A preview performance of our stories at Red Books went well. Performing is always healing, as is the coherence of a story formed and perfected. For a moment the dross falls away and clarity is achieved. The contradictions and ironies become the sinews of reality. For a moment.

Only one mask wearer, who in a situation of presence was absent. And that is one function of the mask, to protect oneself against the presence of the other and to protect the other against one’s own presence, to become effectively, as absent as possible. That is the rationality for the burqa, to protect the woman against serial male desire and to protect the woman from reciprocating. Presence and desire are then privatised to the patriarch’s bedroom.

A contrary function of the mask is to allow freedom of the libido, as in the carnival. For the Zapatista the mask protects the ‘we’ from the state gaze. And one of the ironies of any mandatory mask wearing will be to sabotage CCTV and facial recognition systems.

Meanwhile, the Greenland ice cap has melted. The canary is dead with barely a mention in the media.

Back to the despair of trying to forge different relationships in the real world. There’s a bulk food store for sale in Greymouth, the perfect venture for Te Puawai Co-op to facilitate an Invercargill style venture (www.thepantry.co.nz) where such a facility is run by a collective which involves people with a disability. Despite Provincial Growth Funds, mayoral job funds, Development West Coast, employment schemes, wage subsidies, various NGOs advocating for the disabled, there is no effective interest. If we did get something off the ground a saboteur would appear, a system centred buyer. For the sake of some minimal capital nothing transformative will happen outside the sphere of art.

The Greenland ice cap has melted. The canary is dead.

A sign outside a café: Now that you have learned to wash your hands children, we will learn to put our chairs under our desks neatly.  Jacinda has become over exposed. There’s a visceral rebellion welling up which could seriously fragment the political landscape.

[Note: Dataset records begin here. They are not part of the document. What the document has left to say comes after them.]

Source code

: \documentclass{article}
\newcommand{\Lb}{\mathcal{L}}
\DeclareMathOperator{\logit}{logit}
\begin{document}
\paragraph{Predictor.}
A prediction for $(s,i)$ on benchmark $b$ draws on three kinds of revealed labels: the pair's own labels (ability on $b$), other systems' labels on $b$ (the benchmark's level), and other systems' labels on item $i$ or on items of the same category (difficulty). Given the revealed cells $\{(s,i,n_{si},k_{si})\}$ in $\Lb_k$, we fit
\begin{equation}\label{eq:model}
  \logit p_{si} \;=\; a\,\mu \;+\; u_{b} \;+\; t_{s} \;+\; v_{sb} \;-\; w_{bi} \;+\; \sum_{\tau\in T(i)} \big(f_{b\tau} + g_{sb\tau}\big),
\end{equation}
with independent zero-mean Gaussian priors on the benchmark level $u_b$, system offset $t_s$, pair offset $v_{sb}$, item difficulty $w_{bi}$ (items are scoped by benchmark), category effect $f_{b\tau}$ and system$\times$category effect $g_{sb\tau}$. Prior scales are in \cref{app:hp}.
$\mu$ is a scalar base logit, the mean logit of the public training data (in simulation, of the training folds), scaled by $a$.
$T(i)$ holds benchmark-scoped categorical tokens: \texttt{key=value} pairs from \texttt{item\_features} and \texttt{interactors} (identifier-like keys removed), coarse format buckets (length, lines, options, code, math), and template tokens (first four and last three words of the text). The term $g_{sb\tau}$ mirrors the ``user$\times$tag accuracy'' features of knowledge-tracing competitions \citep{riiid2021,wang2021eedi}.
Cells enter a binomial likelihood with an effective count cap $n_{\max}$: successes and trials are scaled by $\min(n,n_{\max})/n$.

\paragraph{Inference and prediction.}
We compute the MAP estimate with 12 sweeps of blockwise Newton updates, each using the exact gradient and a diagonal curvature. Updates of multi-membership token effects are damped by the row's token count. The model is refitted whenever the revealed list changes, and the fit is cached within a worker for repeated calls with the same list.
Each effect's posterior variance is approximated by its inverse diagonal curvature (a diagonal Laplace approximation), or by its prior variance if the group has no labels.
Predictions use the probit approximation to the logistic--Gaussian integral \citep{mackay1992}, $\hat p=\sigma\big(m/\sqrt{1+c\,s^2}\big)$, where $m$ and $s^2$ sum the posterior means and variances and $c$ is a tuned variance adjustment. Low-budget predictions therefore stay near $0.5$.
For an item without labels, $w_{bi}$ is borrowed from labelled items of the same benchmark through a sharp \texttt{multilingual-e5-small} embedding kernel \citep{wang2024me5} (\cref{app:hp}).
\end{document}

A commentator has described the current world as no longer capitalist, but neo feudal, with kings and queens, an aristocracy, a gentry, guilds of skilled workers, and at the bottom serfs no longer tied to land but tied to pracarity: a cheap rental if you’re lucky, or a cheap car, a shopping trolley, a sleeping bag, a cell phone if you’re unlucky… Within this the search for transformative relationship is hugely difficult: how to create the autonomous zone, the commune, how to link up effectively while respecting diversity? There are promising signs that the new age impulse is becoming politicised, past the privilege of food choice, life style block and mouse-click environmentalism, leading to the seeking of relations of solidarity not within or against but outside the feudal system.

Signs and signals.

I suddenly remember our production of Oedipus in the late seventies, couched as an environmental statement, something which I didn’t quite understand at the time; but now it’s obvious: the cursed baby (Western civilisation) saved by a shepherd’s sympathy (think Christ), grows up amongst strangers, loses his temper and kills a man at the crossroads (colonisation), solves the riddle (science), marries his mother in order to become king (the industrial revolution), the plague descends and in trying to find a solution he discovers his own culpability; the solution is to blind himself and go into the wilderness.

The Greenland ice cap has melted. The canary is dead.